__TASK BRIEF__.
Restate each entry exactly, without pictures.

__DATA SUPPLIED__.
BEGIN
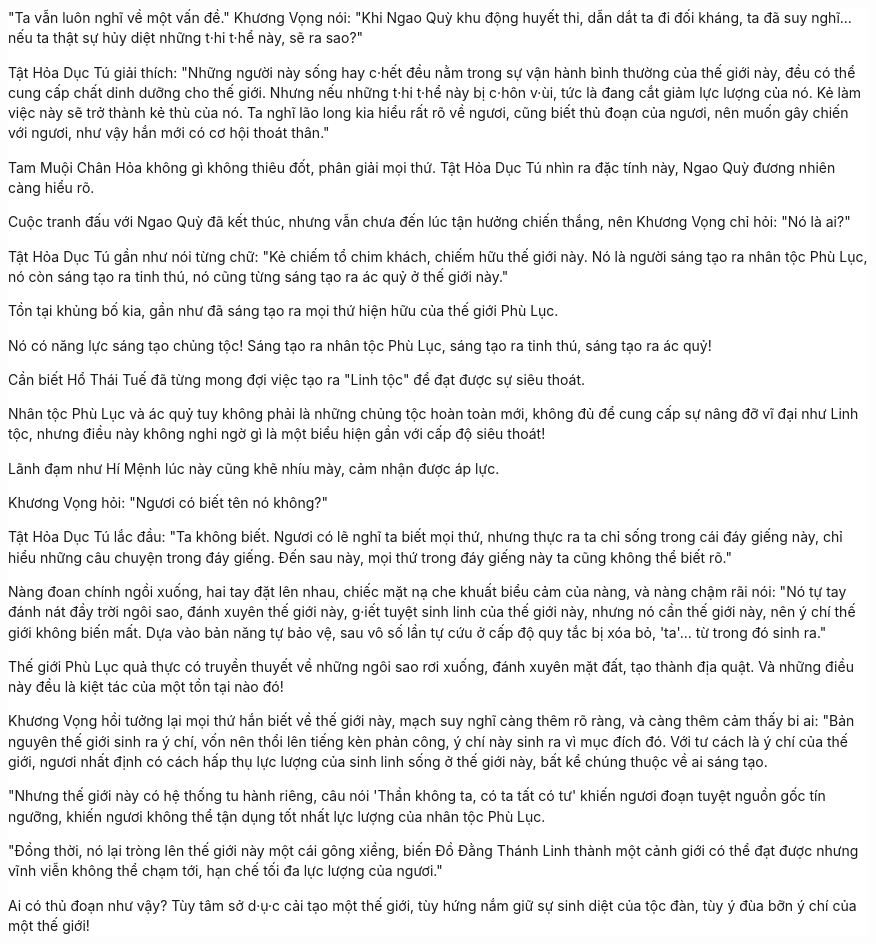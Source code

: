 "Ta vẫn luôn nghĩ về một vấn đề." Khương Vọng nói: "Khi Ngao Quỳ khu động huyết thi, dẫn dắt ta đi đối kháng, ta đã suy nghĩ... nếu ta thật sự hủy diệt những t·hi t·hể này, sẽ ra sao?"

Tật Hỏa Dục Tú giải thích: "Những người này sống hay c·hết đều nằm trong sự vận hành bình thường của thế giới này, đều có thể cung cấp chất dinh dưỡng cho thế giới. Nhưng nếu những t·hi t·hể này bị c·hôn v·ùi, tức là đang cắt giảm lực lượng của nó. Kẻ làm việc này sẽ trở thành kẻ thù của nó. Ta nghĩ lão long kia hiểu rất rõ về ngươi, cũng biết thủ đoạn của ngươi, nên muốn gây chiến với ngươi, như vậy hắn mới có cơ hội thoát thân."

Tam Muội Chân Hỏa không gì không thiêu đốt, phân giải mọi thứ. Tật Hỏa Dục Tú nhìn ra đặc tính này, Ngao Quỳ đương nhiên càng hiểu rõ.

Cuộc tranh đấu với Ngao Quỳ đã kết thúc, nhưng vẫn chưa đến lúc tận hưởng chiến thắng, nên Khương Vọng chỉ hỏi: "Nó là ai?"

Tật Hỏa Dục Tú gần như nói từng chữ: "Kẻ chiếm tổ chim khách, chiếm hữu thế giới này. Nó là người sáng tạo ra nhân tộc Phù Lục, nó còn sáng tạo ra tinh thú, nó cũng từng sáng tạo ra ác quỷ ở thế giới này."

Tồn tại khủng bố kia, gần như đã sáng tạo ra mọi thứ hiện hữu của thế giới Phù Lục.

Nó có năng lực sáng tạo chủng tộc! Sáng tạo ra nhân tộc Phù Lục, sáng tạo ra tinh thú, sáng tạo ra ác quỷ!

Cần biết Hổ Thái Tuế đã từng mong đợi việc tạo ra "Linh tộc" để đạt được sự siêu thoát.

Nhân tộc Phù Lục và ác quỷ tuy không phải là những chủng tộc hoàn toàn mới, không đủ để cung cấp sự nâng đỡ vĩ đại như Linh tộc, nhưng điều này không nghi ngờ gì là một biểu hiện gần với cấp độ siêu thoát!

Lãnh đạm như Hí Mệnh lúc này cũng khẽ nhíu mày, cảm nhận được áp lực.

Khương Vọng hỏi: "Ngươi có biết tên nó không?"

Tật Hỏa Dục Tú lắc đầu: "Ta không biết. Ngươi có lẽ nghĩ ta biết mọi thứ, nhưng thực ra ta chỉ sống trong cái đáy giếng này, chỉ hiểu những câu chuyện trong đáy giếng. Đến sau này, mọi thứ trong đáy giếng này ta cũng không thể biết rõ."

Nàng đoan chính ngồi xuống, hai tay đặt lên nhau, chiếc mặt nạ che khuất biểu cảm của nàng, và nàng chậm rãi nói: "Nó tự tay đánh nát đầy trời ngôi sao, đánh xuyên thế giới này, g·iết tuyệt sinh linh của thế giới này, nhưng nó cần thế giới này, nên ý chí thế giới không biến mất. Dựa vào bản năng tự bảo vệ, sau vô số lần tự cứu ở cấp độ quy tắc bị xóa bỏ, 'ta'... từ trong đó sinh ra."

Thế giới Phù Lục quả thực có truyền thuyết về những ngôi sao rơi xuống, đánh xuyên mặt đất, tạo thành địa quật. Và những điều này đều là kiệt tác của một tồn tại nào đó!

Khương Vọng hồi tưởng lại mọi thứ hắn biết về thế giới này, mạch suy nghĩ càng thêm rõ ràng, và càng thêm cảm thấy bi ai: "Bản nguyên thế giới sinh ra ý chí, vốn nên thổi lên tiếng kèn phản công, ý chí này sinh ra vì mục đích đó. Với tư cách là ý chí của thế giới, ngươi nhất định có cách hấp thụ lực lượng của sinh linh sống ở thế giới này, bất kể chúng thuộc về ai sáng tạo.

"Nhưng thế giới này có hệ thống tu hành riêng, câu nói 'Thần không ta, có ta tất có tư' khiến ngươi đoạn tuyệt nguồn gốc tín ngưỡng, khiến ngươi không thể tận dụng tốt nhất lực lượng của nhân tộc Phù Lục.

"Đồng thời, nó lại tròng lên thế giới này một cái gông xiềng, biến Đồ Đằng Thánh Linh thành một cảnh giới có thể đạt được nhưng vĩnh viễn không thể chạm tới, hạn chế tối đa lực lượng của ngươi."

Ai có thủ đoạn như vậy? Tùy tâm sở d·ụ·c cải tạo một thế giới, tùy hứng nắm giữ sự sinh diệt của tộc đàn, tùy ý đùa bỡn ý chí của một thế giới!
END
__ANSWER TO THIS EXERCISE__.
Source code

: "Ta vẫn luôn nghĩ về một vấn đề." Khương Vọng nói: "Khi Ngao Quỳ khu động huyết thi, dẫn dắt ta đi đối kháng, ta đã suy nghĩ... nếu ta thật sự hủy diệt những t·hi t·hể này, sẽ ra sao?"

Tật Hỏa Dục Tú giải thích: "Những người này sống hay c·hết đều nằm trong sự vận hành bình thường của thế giới này, đều có thể cung cấp chất dinh dưỡng cho thế giới. Nhưng nếu những t·hi t·hể này bị c·hôn v·ùi, tức là đang cắt giảm lực lượng của nó. Kẻ làm việc này sẽ trở thành kẻ thù của nó. Ta nghĩ lão long kia hiểu rất rõ về ngươi, cũng biết thủ đoạn của ngươi, nên muốn gây chiến với ngươi, như vậy hắn mới có cơ hội thoát thân."

Tam Muội Chân Hỏa không gì không thiêu đốt, phân giải mọi thứ. Tật Hỏa Dục Tú nhìn ra đặc tính này, Ngao Quỳ đương nhiên càng hiểu rõ.

Cuộc tranh đấu với Ngao Quỳ đã kết thúc, nhưng vẫn chưa đến lúc tận hưởng chiến thắng, nên Khương Vọng chỉ hỏi: "Nó là ai?"

Tật Hỏa Dục Tú gần như nói từng chữ: "Kẻ chiếm tổ chim khách, chiếm hữu thế giới này. Nó là người sáng tạo ra nhân tộc Phù Lục, nó còn sáng tạo ra tinh thú, nó cũng từng sáng tạo ra ác quỷ ở thế giới này."

Tồn tại khủng bố kia, gần như đã sáng tạo ra mọi thứ hiện hữu của thế giới Phù Lục.

Nó có năng lực sáng tạo chủng tộc! Sáng tạo ra nhân tộc Phù Lục, sáng tạo ra tinh thú, sáng tạo ra ác quỷ!

Cần biết Hổ Thái Tuế đã từng mong đợi việc tạo ra "Linh tộc" để đạt được sự siêu thoát.

Nhân tộc Phù Lục và ác quỷ tuy không phải là những chủng tộc hoàn toàn mới, không đủ để cung cấp sự nâng đỡ vĩ đại như Linh tộc, nhưng điều này không nghi ngờ gì là một biểu hiện gần với cấp độ siêu thoát!

Lãnh đạm như Hí Mệnh lúc này cũng khẽ nhíu mày, cảm nhận được áp lực.

Khương Vọng hỏi: "Ngươi có biết tên nó không?"

Tật Hỏa Dục Tú lắc đầu: "Ta không biết. Ngươi có lẽ nghĩ ta biết mọi thứ, nhưng thực ra ta chỉ sống trong cái đáy giếng này, chỉ hiểu những câu chuyện trong đáy giếng. Đến sau này, mọi thứ trong đáy giếng này ta cũng không thể biết rõ."

Nàng đoan chính ngồi xuống, hai tay đặt lên nhau, chiếc mặt nạ che khuất biểu cảm của nàng, và nàng chậm rãi nói: "Nó tự tay đánh nát đầy trời ngôi sao, đánh xuyên thế giới này, g·iết tuyệt sinh linh của thế giới này, nhưng nó cần thế giới này, nên ý chí thế giới không biến mất. Dựa vào bản năng tự bảo vệ, sau vô số lần tự cứu ở cấp độ quy tắc bị xóa bỏ, 'ta'... từ trong đó sinh ra."

Thế giới Phù Lục quả thực có truyền thuyết về những ngôi sao rơi xuống, đánh xuyên mặt đất, tạo thành địa quật. Và những điều này đều là kiệt tác của một tồn tại nào đó!

Khương Vọng hồi tưởng lại mọi thứ hắn biết về thế giới này, mạch suy nghĩ càng thêm rõ ràng, và càng thêm cảm thấy bi ai: "Bản nguyên thế giới sinh ra ý chí, vốn nên thổi lên tiếng kèn phản công, ý chí này sinh ra vì mục đích đó. Với tư cách là ý chí của thế giới, ngươi nhất định có cách hấp thụ lực lượng của sinh linh sống ở thế giới này, bất kể chúng thuộc về ai sáng tạo.

"Nhưng thế giới này có hệ thống tu hành riêng, câu nói 'Thần không ta, có ta tất có tư' khiến ngươi đoạn tuyệt nguồn gốc tín ngưỡng, khiến ngươi không thể tận dụng tốt nhất lực lượng của nhân tộc Phù Lục.

"Đồng thời, nó lại tròng lên thế giới này một cái gông xiềng, biến Đồ Đằng Thánh Linh thành một cảnh giới có thể đạt được nhưng vĩnh viễn không thể chạm tới, hạn chế tối đa lực lượng của ngươi."

Ai có thủ đoạn như vậy? Tùy tâm sở d·ụ·c cải tạo một thế giới, tùy hứng nắm giữ sự sinh diệt của tộc đàn, tùy ý đùa bỡn ý chí của một thế giới!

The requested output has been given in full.